Collected data
= = =
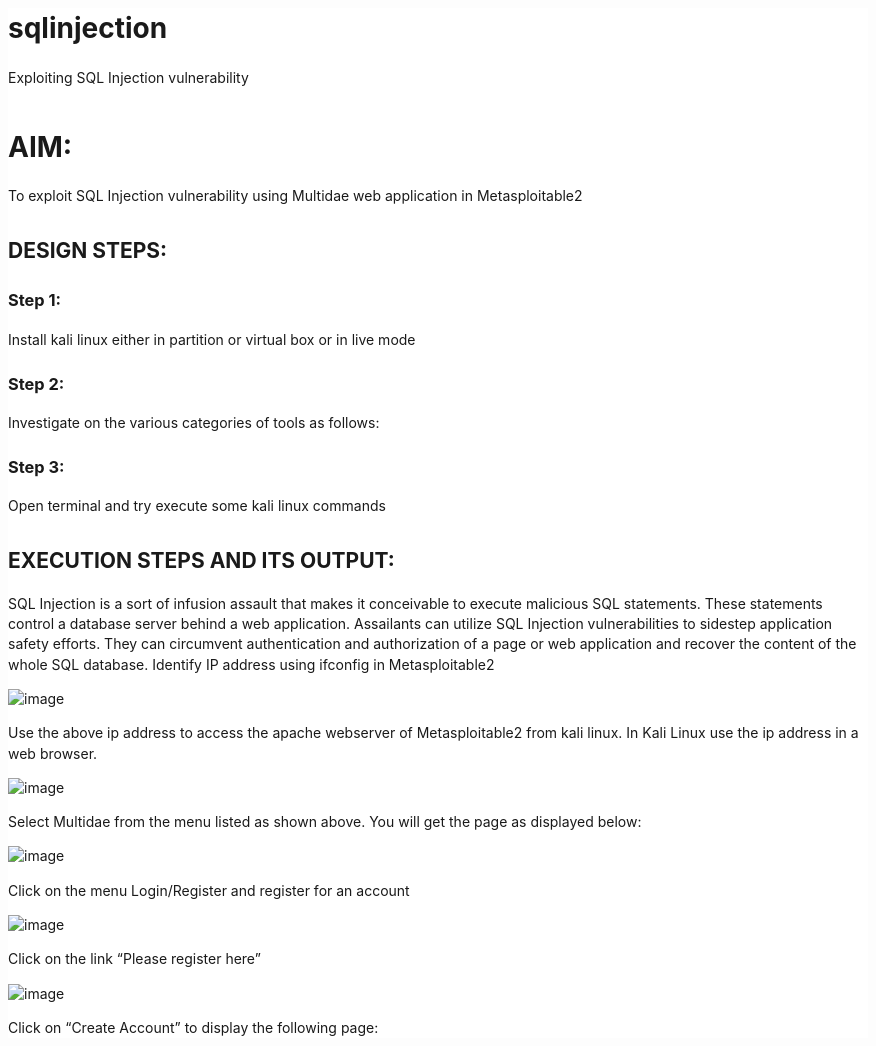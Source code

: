 # sqlinjection
Exploiting SQL Injection vulnerability

# AIM:
To exploit SQL Injection vulnerability using Multidae web application in Metasploitable2

## DESIGN STEPS:

### Step 1:

Install kali linux either in partition or virtual box or in live mode

### Step 2:

Investigate on the various categories of tools as follows:

### Step 3:

Open terminal and try execute some kali linux commands

## EXECUTION STEPS AND ITS OUTPUT:

SQL Injection is a sort of infusion assault that makes it conceivable to execute malicious SQL statements. These statements control a database server behind a web application. Assailants can utilize SQL Injection vulnerabilities to sidestep application safety efforts. They can circumvent authentication and authorization of a page or web application and recover the content of the whole SQL database. 
Identify IP address using ifconfig in Metasploitable2

<img width="577" alt="image" src="https://github.com/user-attachments/assets/f198d4de-631d-4d03-9c1d-73d48f5ed952">


Use the above ip address to access the apache webserver of Metasploitable2 from kali linux. In Kali Linux use the ip address in a web browser.

<img width="850" alt="image" src="https://github.com/user-attachments/assets/54894312-a495-4522-b1b0-568dda114625">

Select Multidae from the menu listed as shown above. You will get the page as displayed below:

<img width="865" alt="image" src="https://github.com/user-attachments/assets/a41b7720-2a20-4c81-90a4-43f8f97955a4">

Click on the menu Login/Register and register for an account

<img width="860" alt="image" src="https://github.com/user-attachments/assets/46b289e4-8326-4b76-b9ce-cf05fa49da88">

Click on the link “Please register here”

<img width="850" alt="image" src="https://github.com/user-attachments/assets/64272921-4b51-43af-894b-9a4e320f615a">

Click on “Create Account” to display the following page:
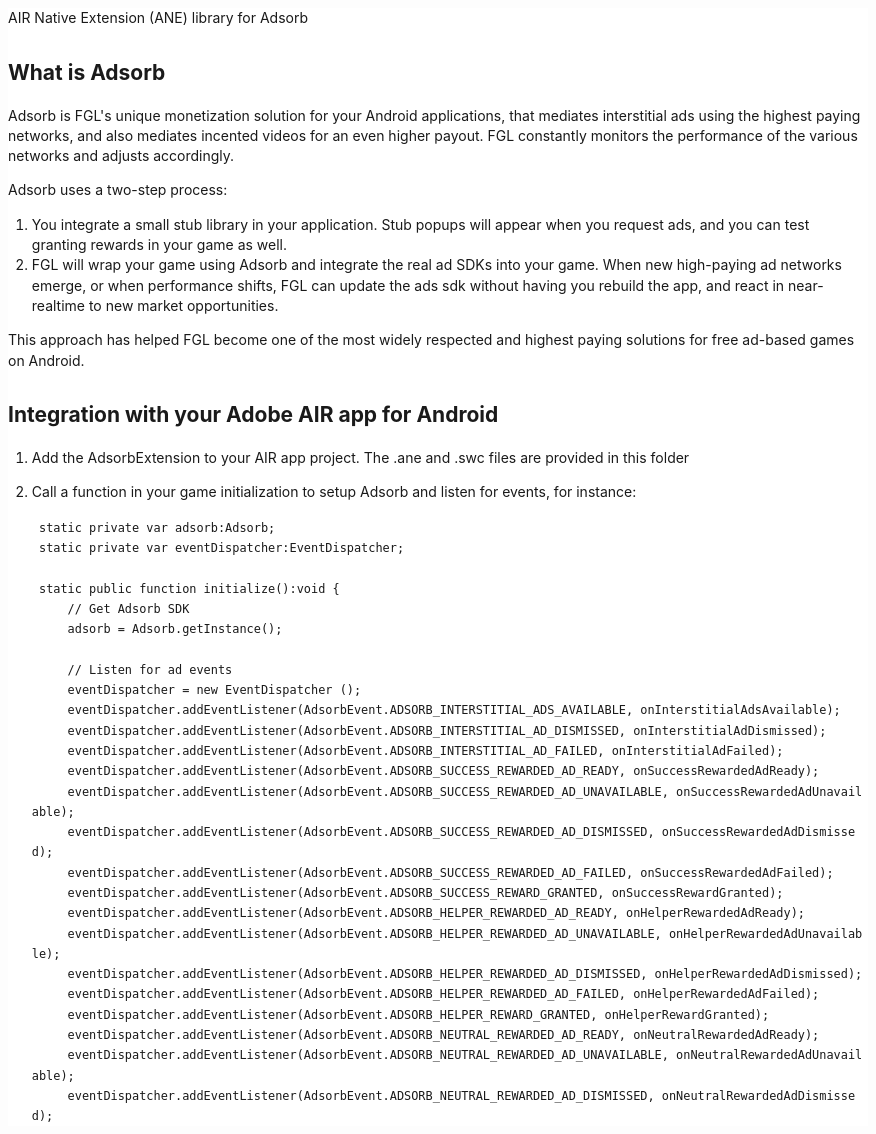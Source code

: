 AIR Native Extension (ANE) library for Adsorb

## What is Adsorb

Adsorb is FGL's unique monetization solution for your Android applications, that mediates interstitial ads using the highest paying networks, and also mediates incented videos for
an even higher payout. FGL constantly monitors the performance of the various networks and adjusts accordingly.

Adsorb uses a two-step process:
1) You integrate a small stub library in your application. Stub popups will appear when you request ads, and you can test granting rewards in your game as well.
2) FGL will wrap your game using Adsorb and integrate the real ad SDKs into your game. When new high-paying ad networks emerge, or when performance shifts, FGL can update the ads sdk without having you rebuild the app, and react in near-realtime to new market opportunities.

This approach has helped FGL become one of the most widely respected and highest paying solutions for free ad-based games on Android.

## Integration with your Adobe AIR app for Android

1. Add the AdsorbExtension to your AIR app project. The .ane and .swc files are provided in this folder

2. Call a function in your game initialization to setup Adsorb and listen for events, for instance:

		static private var adsorb:Adsorb;
		static private var eventDispatcher:EventDispatcher;

		static public function initialize():void {
			// Get Adsorb SDK
			adsorb = Adsorb.getInstance();

        	// Listen for ad events
			eventDispatcher = new EventDispatcher ();
			eventDispatcher.addEventListener(AdsorbEvent.ADSORB_INTERSTITIAL_ADS_AVAILABLE, onInterstitialAdsAvailable);
			eventDispatcher.addEventListener(AdsorbEvent.ADSORB_INTERSTITIAL_AD_DISMISSED, onInterstitialAdDismissed);
			eventDispatcher.addEventListener(AdsorbEvent.ADSORB_INTERSTITIAL_AD_FAILED, onInterstitialAdFailed);
			eventDispatcher.addEventListener(AdsorbEvent.ADSORB_SUCCESS_REWARDED_AD_READY, onSuccessRewardedAdReady);
			eventDispatcher.addEventListener(AdsorbEvent.ADSORB_SUCCESS_REWARDED_AD_UNAVAILABLE, onSuccessRewardedAdUnavailable);
			eventDispatcher.addEventListener(AdsorbEvent.ADSORB_SUCCESS_REWARDED_AD_DISMISSED, onSuccessRewardedAdDismissed);
			eventDispatcher.addEventListener(AdsorbEvent.ADSORB_SUCCESS_REWARDED_AD_FAILED, onSuccessRewardedAdFailed);
			eventDispatcher.addEventListener(AdsorbEvent.ADSORB_SUCCESS_REWARD_GRANTED, onSuccessRewardGranted);
			eventDispatcher.addEventListener(AdsorbEvent.ADSORB_HELPER_REWARDED_AD_READY, onHelperRewardedAdReady);
			eventDispatcher.addEventListener(AdsorbEvent.ADSORB_HELPER_REWARDED_AD_UNAVAILABLE, onHelperRewardedAdUnavailable);
			eventDispatcher.addEventListener(AdsorbEvent.ADSORB_HELPER_REWARDED_AD_DISMISSED, onHelperRewardedAdDismissed);
			eventDispatcher.addEventListener(AdsorbEvent.ADSORB_HELPER_REWARDED_AD_FAILED, onHelperRewardedAdFailed);
			eventDispatcher.addEventListener(AdsorbEvent.ADSORB_HELPER_REWARD_GRANTED, onHelperRewardGranted);
			eventDispatcher.addEventListener(AdsorbEvent.ADSORB_NEUTRAL_REWARDED_AD_READY, onNeutralRewardedAdReady);
			eventDispatcher.addEventListener(AdsorbEvent.ADSORB_NEUTRAL_REWARDED_AD_UNAVAILABLE, onNeutralRewardedAdUnavailable);
			eventDispatcher.addEventListener(AdsorbEvent.ADSORB_NEUTRAL_REWARDED_AD_DISMISSED, onNeutralRewardedAdDismissed);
= = =
AIM OF THE TASK ▸
Nothing but the pictures is to be left out; repeat the data exactly.

REPLY ▸
Source code

: # sqlinjection
Exploiting SQL Injection vulnerability

# AIM:
To exploit SQL Injection vulnerability using Multidae web application in Metasploitable2

## DESIGN STEPS:

### Step 1:

Install kali linux either in partition or virtual box or in live mode

### Step 2:

Investigate on the various categories of tools as follows:

### Step 3:

Open terminal and try execute some kali linux commands

## EXECUTION STEPS AND ITS OUTPUT:

SQL Injection is a sort of infusion assault that makes it conceivable to execute malicious SQL statements. These statements control a database server behind a web application. Assailants can utilize SQL Injection vulnerabilities to sidestep application safety efforts. They can circumvent authentication and authorization of a page or web application and recover the content of the whole SQL database. 
Identify IP address using ifconfig in Metasploitable2

<img width="577" alt="image" src="https://github.com/user-attachments/assets/f198d4de-631d-4d03-9c1d-73d48f5ed952">


Use the above ip address to access the apache webserver of Metasploitable2 from kali linux. In Kali Linux use the ip address in a web browser.

<img width="850" alt="image" src="https://github.com/user-attachments/assets/54894312-a495-4522-b1b0-568dda114625">

Select Multidae from the menu listed as shown above. You will get the page as displayed below:

<img width="865" alt="image" src="https://github.com/user-attachments/assets/a41b7720-2a20-4c81-90a4-43f8f97955a4">

Click on the menu Login/Register and register for an account

<img width="860" alt="image" src="https://github.com/user-attachments/assets/46b289e4-8326-4b76-b9ce-cf05fa49da88">

Click on the link “Please register here”

<img width="850" alt="image" src="https://github.com/user-attachments/assets/64272921-4b51-43af-894b-9a4e320f615a">

Click on “Create Account” to display the following page:
Source code

: AIR Native Extension (ANE) library for Adsorb

## What is Adsorb

Adsorb is FGL's unique monetization solution for your Android applications, that mediates interstitial ads using the highest paying networks, and also mediates incented videos for
an even higher payout. FGL constantly monitors the performance of the various networks and adjusts accordingly.

Adsorb uses a two-step process:
1) You integrate a small stub library in your application. Stub popups will appear when you request ads, and you can test granting rewards in your game as well.
2) FGL will wrap your game using Adsorb and integrate the real ad SDKs into your game. When new high-paying ad networks emerge, or when performance shifts, FGL can update the ads sdk without having you rebuild the app, and react in near-realtime to new market opportunities.

This approach has helped FGL become one of the most widely respected and highest paying solutions for free ad-based games on Android.

## Integration with your Adobe AIR app for Android

1. Add the AdsorbExtension to your AIR app project. The .ane and .swc files are provided in this folder

2. Call a function in your game initialization to setup Adsorb and listen for events, for instance:

		static private var adsorb:Adsorb;
		static private var eventDispatcher:EventDispatcher;

		static public function initialize():void {
			// Get Adsorb SDK
			adsorb = Adsorb.getInstance();

        	// Listen for ad events
			eventDispatcher = new EventDispatcher ();
			eventDispatcher.addEventListener(AdsorbEvent.ADSORB_INTERSTITIAL_ADS_AVAILABLE, onInterstitialAdsAvailable);
			eventDispatcher.addEventListener(AdsorbEvent.ADSORB_INTERSTITIAL_AD_DISMISSED, onInterstitialAdDismissed);
			eventDispatcher.addEventListener(AdsorbEvent.ADSORB_INTERSTITIAL_AD_FAILED, onInterstitialAdFailed);
			eventDispatcher.addEventListener(AdsorbEvent.ADSORB_SUCCESS_REWARDED_AD_READY, onSuccessRewardedAdReady);
			eventDispatcher.addEventListener(AdsorbEvent.ADSORB_SUCCESS_REWARDED_AD_UNAVAILABLE, onSuccessRewardedAdUnavailable);
			eventDispatcher.addEventListener(AdsorbEvent.ADSORB_SUCCESS_REWARDED_AD_DISMISSED, onSuccessRewardedAdDismissed);
			eventDispatcher.addEventListener(AdsorbEvent.ADSORB_SUCCESS_REWARDED_AD_FAILED, onSuccessRewardedAdFailed);
			eventDispatcher.addEventListener(AdsorbEvent.ADSORB_SUCCESS_REWARD_GRANTED, onSuccessRewardGranted);
			eventDispatcher.addEventListener(AdsorbEvent.ADSORB_HELPER_REWARDED_AD_READY, onHelperRewardedAdReady);
			eventDispatcher.addEventListener(AdsorbEvent.ADSORB_HELPER_REWARDED_AD_UNAVAILABLE, onHelperRewardedAdUnavailable);
			eventDispatcher.addEventListener(AdsorbEvent.ADSORB_HELPER_REWARDED_AD_DISMISSED, onHelperRewardedAdDismissed);
			eventDispatcher.addEventListener(AdsorbEvent.ADSORB_HELPER_REWARDED_AD_FAILED, onHelperRewardedAdFailed);
			eventDispatcher.addEventListener(AdsorbEvent.ADSORB_HELPER_REWARD_GRANTED, onHelperRewardGranted);
			eventDispatcher.addEventListener(AdsorbEvent.ADSORB_NEUTRAL_REWARDED_AD_READY, onNeutralRewardedAdReady);
			eventDispatcher.addEventListener(AdsorbEvent.ADSORB_NEUTRAL_REWARDED_AD_UNAVAILABLE, onNeutralRewardedAdUnavailable);
			eventDispatcher.addEventListener(AdsorbEvent.ADSORB_NEUTRAL_REWARDED_AD_DISMISSED, onNeutralRewardedAdDismissed);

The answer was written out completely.